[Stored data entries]
····················

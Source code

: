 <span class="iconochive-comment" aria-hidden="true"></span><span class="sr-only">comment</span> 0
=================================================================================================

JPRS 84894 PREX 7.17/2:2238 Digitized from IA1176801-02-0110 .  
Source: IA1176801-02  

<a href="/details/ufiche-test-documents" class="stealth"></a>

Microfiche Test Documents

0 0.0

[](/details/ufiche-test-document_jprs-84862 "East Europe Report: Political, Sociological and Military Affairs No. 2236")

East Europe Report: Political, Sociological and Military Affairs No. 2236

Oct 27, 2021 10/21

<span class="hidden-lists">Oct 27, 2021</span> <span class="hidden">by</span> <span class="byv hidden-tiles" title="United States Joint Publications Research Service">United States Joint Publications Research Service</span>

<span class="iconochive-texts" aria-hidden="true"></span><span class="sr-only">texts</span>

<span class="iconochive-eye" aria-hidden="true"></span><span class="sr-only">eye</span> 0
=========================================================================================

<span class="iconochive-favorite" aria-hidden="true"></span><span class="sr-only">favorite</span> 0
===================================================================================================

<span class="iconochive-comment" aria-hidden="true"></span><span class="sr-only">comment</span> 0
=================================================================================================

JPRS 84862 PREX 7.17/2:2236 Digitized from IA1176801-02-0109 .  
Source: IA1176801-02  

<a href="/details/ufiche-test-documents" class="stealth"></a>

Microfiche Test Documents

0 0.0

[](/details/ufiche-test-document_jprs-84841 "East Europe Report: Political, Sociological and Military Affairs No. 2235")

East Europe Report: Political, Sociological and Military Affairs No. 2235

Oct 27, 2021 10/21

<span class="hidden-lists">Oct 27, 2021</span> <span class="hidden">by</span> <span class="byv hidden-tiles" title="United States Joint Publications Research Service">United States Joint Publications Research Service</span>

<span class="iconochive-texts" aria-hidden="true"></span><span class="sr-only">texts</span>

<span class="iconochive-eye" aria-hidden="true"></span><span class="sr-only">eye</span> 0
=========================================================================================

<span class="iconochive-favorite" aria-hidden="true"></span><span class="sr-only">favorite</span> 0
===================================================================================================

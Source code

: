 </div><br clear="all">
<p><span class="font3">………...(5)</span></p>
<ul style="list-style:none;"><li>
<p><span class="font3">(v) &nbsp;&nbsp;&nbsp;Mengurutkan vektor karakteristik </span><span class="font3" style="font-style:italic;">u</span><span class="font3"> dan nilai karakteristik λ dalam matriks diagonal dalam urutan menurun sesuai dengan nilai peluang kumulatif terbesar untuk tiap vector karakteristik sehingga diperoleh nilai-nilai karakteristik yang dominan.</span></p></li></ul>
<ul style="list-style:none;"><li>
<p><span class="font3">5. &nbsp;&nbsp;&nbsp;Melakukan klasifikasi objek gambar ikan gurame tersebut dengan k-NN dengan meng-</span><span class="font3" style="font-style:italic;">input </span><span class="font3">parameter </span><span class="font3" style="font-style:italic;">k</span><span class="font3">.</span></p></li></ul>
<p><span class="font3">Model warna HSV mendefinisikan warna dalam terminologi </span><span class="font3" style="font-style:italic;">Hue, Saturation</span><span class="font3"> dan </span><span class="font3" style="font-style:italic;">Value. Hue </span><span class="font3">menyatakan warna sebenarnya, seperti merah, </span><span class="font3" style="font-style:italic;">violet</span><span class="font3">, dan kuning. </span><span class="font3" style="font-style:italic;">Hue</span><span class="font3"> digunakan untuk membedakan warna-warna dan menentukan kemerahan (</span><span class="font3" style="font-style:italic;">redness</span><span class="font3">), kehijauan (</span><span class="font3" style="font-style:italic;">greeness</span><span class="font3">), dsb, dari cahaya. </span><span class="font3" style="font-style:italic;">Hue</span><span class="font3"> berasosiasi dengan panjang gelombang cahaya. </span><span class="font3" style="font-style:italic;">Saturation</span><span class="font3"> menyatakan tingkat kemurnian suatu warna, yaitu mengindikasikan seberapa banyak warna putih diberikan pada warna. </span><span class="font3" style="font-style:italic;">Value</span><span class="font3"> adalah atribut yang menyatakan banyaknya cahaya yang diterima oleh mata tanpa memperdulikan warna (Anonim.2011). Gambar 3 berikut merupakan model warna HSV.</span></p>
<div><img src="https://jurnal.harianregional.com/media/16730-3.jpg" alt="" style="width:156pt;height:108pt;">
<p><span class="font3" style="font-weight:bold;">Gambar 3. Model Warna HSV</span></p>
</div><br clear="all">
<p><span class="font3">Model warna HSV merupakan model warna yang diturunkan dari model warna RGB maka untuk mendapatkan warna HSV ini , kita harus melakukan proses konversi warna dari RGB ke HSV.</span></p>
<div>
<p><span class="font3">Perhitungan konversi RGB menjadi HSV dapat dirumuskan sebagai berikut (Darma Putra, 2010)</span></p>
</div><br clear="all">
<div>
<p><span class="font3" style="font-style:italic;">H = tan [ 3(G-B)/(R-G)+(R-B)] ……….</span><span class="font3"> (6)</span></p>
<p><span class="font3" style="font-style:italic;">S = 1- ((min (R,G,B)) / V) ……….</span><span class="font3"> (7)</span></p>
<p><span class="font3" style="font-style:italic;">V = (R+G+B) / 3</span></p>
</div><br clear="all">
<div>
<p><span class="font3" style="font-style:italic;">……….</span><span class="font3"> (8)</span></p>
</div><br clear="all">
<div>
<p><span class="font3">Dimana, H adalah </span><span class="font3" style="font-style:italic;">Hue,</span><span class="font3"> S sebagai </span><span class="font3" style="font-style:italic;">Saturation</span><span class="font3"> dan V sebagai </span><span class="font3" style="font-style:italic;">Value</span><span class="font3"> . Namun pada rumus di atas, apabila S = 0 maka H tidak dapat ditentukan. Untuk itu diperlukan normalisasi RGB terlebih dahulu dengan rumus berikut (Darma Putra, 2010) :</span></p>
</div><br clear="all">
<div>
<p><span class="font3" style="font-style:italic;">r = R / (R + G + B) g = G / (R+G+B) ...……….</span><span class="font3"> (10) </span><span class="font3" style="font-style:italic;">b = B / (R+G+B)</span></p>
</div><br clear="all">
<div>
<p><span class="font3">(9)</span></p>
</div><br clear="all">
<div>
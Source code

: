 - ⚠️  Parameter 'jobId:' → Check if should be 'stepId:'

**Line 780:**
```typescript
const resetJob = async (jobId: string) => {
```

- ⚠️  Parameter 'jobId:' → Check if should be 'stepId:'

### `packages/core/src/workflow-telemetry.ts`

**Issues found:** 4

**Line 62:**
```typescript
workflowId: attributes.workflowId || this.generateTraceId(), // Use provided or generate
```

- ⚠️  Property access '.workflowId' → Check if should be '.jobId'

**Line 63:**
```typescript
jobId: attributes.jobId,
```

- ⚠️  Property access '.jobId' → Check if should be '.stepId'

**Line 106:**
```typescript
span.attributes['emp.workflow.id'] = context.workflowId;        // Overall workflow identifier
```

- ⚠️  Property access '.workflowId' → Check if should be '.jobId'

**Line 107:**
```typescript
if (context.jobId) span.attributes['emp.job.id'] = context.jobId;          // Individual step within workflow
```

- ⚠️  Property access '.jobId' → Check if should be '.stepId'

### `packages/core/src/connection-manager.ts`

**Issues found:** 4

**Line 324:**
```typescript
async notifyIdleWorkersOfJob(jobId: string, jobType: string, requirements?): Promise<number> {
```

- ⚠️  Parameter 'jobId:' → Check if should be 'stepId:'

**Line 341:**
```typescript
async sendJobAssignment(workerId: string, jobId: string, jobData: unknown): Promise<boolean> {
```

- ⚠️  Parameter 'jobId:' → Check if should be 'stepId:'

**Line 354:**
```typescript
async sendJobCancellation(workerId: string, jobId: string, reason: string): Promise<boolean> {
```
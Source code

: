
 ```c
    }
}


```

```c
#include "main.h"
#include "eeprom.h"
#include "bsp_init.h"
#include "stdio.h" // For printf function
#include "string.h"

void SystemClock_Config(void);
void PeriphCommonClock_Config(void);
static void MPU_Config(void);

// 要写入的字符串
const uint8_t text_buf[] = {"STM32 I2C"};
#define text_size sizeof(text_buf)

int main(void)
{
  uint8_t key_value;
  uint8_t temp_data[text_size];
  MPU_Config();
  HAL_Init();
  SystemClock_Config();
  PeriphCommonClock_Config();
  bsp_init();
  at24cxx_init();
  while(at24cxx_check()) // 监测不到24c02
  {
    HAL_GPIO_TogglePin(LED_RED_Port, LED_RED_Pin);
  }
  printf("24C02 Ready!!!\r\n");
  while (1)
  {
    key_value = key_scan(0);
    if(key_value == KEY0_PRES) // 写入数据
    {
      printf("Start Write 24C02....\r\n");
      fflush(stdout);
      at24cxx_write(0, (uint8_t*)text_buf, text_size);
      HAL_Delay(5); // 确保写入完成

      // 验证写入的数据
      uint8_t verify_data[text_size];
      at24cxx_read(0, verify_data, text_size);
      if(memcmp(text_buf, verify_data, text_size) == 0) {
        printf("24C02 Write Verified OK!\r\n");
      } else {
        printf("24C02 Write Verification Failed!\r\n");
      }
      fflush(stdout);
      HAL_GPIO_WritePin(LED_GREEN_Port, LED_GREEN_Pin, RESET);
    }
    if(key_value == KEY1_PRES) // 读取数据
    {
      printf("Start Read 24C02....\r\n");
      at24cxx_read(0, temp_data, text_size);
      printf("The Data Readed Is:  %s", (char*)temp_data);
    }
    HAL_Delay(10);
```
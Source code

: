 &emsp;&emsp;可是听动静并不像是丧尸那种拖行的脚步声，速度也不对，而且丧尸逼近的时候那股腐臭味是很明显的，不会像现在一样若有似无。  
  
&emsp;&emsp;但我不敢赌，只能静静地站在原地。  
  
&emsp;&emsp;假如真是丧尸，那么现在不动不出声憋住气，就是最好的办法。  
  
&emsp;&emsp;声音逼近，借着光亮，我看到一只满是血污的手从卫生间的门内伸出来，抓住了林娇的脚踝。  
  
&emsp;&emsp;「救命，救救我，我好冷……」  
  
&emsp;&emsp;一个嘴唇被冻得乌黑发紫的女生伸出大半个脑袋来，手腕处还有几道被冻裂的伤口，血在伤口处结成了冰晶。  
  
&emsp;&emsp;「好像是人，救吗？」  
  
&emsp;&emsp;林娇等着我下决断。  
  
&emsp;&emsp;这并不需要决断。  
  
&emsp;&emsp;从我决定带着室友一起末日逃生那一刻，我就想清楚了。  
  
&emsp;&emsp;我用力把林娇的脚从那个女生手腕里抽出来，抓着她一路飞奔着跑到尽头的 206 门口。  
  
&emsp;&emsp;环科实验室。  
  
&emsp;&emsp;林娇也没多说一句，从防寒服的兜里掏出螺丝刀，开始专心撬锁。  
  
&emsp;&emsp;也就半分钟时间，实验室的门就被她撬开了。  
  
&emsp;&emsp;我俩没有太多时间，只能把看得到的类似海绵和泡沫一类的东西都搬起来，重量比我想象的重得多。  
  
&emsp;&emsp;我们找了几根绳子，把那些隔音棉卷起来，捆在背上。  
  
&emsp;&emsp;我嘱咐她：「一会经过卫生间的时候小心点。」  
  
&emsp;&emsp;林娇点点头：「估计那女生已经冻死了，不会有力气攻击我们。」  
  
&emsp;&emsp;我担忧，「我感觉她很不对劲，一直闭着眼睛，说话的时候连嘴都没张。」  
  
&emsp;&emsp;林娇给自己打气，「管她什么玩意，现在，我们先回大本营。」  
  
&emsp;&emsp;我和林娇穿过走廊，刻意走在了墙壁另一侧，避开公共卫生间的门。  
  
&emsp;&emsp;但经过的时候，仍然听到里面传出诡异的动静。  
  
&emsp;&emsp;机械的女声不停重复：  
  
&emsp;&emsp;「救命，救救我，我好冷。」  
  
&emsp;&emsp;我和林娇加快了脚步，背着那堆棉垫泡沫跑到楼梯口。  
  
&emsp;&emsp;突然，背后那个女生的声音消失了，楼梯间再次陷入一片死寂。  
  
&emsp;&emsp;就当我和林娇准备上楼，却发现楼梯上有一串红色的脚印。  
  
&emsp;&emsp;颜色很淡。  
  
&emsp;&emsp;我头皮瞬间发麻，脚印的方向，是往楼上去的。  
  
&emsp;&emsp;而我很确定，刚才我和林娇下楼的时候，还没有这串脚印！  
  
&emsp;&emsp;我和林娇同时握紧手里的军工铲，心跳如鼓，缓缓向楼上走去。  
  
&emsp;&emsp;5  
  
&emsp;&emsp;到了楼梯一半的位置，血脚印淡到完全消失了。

····················

▸ TASK INSTRUCTIONS:
Show all lines from the data above in which the word "include" appears.

▸ OUTPUT OF THE EXERCISE:
#include "main.h"
#include "eeprom.h"
#include "bsp_init.h"
#include "stdio.h" // For printf function
#include "string.h"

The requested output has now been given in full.